*** Available data Section Begins ***

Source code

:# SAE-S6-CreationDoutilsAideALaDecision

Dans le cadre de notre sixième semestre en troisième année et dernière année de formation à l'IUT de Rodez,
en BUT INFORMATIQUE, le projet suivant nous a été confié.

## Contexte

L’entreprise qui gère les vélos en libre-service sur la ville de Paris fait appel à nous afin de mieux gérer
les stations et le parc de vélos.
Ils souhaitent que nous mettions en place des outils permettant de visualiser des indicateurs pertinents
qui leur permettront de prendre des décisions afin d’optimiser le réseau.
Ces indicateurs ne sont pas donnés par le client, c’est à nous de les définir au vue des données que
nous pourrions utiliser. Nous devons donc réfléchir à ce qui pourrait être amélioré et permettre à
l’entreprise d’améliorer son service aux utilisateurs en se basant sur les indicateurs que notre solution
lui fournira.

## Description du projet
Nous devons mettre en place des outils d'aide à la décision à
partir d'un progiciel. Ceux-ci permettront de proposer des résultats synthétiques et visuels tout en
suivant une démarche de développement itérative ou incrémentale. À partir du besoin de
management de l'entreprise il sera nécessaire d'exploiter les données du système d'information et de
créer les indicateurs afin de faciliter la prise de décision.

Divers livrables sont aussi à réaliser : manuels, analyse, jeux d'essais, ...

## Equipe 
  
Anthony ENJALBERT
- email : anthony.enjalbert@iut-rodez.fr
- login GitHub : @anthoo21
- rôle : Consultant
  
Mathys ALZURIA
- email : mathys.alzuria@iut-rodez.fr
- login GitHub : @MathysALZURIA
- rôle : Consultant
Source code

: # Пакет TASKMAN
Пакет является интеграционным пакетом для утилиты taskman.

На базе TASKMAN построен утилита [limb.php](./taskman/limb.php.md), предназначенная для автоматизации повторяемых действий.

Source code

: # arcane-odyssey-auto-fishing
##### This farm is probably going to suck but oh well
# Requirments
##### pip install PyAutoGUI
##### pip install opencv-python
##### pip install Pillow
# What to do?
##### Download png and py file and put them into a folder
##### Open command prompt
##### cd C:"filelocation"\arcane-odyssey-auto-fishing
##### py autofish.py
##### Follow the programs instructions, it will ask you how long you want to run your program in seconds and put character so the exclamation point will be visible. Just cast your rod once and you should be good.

*** Available data Section Ends ***

**The task**
Reproduce only the lines above, starting at the line with "## Description du projet" and ending at the line with "##### py autofish.py", exactly as written.

**Expected answer**
## Description du projet
Nous devons mettre en place des outils d'aide à la décision à
partir d'un progiciel. Ceux-ci permettront de proposer des résultats synthétiques et visuels tout en
suivant une démarche de développement itérative ou incrémentale. À partir du besoin de
management de l'entreprise il sera nécessaire d'exploiter les données du système d'information et de
créer les indicateurs afin de faciliter la prise de décision.

Divers livrables sont aussi à réaliser : manuels, analyse, jeux d'essais, ...

## Equipe 
  
Anthony ENJALBERT
- email : anthony.enjalbert@iut-rodez.fr
- login GitHub : @anthoo21
- rôle : Consultant
  
Mathys ALZURIA
- email : mathys.alzuria@iut-rodez.fr
- login GitHub : @MathysALZURIA
- rôle : Consultant
Source code

: # Пакет TASKMAN
Пакет является интеграционным пакетом для утилиты taskman.

На базе TASKMAN построен утилита [limb.php](./taskman/limb.php.md), предназначенная для автоматизации повторяемых действий.

Source code

: # arcane-odyssey-auto-fishing
##### This farm is probably going to suck but oh well
# Requirments
##### pip install PyAutoGUI
##### pip install opencv-python
##### pip install Pillow
# What to do?
##### Download png and py file and put them into a folder
##### Open command prompt
##### cd C:"filelocation"\arcane-odyssey-auto-fishing
##### py autofish.py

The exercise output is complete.